-- Task input follows --
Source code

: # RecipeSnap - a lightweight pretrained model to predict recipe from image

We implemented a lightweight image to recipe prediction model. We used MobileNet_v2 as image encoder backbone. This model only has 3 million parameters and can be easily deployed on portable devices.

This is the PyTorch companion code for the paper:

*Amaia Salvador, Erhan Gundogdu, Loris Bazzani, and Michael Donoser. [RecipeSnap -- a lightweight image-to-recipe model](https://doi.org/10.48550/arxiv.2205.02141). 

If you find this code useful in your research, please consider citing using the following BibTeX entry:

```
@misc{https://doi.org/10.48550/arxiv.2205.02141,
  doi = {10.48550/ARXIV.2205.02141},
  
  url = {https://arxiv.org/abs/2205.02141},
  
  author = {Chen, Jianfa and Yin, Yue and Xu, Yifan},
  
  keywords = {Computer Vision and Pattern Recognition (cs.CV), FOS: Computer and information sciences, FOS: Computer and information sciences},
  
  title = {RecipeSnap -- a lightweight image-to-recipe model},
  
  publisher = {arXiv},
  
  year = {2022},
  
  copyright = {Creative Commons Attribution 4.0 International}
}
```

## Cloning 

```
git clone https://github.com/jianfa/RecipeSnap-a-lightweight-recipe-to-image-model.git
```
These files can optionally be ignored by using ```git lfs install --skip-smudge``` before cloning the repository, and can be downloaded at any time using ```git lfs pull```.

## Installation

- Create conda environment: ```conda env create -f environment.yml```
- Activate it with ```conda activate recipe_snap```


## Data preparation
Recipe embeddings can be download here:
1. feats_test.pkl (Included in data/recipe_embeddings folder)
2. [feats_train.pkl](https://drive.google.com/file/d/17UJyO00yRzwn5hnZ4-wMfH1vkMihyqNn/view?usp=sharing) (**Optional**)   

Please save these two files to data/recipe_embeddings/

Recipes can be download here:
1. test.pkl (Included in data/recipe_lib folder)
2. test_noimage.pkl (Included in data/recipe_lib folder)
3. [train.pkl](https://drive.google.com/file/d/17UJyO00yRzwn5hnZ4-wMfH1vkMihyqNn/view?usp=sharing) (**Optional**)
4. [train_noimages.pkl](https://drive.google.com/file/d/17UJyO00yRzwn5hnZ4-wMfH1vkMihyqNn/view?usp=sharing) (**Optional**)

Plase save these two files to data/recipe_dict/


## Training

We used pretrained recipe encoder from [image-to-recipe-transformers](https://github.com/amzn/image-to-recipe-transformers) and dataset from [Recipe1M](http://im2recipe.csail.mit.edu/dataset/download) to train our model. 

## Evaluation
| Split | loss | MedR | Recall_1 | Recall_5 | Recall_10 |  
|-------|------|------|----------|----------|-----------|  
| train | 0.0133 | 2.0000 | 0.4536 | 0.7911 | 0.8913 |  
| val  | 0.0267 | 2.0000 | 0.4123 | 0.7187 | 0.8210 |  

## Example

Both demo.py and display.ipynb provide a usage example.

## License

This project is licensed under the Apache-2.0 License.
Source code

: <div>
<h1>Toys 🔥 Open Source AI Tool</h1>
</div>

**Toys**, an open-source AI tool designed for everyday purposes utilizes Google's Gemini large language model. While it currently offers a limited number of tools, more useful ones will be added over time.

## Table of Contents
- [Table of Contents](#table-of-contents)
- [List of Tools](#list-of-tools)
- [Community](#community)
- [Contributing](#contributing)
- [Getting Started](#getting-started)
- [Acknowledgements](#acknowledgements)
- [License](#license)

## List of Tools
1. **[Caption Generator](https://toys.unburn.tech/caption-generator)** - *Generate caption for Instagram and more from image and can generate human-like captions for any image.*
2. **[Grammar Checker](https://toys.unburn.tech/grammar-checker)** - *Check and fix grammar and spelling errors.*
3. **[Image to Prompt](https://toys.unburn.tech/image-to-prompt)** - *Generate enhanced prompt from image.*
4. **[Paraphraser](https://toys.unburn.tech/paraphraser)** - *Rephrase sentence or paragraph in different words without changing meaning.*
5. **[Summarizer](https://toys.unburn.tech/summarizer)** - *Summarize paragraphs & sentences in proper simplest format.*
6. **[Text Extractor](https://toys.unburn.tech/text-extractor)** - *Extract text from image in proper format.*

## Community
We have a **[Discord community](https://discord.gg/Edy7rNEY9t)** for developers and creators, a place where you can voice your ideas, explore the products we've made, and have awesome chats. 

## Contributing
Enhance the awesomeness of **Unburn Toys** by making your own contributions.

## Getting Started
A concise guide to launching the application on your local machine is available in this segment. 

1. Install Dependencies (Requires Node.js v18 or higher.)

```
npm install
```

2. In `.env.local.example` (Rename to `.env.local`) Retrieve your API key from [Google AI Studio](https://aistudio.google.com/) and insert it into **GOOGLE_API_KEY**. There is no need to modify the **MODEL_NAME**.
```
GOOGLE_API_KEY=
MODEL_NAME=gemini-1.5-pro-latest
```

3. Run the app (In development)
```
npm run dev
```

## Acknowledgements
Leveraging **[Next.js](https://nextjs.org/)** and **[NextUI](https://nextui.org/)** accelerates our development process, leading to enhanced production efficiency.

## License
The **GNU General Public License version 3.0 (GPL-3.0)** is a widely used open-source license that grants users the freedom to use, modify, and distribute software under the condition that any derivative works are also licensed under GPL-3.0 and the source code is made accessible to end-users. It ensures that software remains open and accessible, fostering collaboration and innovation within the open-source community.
-- Task input concluded --
» Work instructions
On how many lines of the listing does the string "enhanced" occur? Give the number by itself.

» Solution for this task
2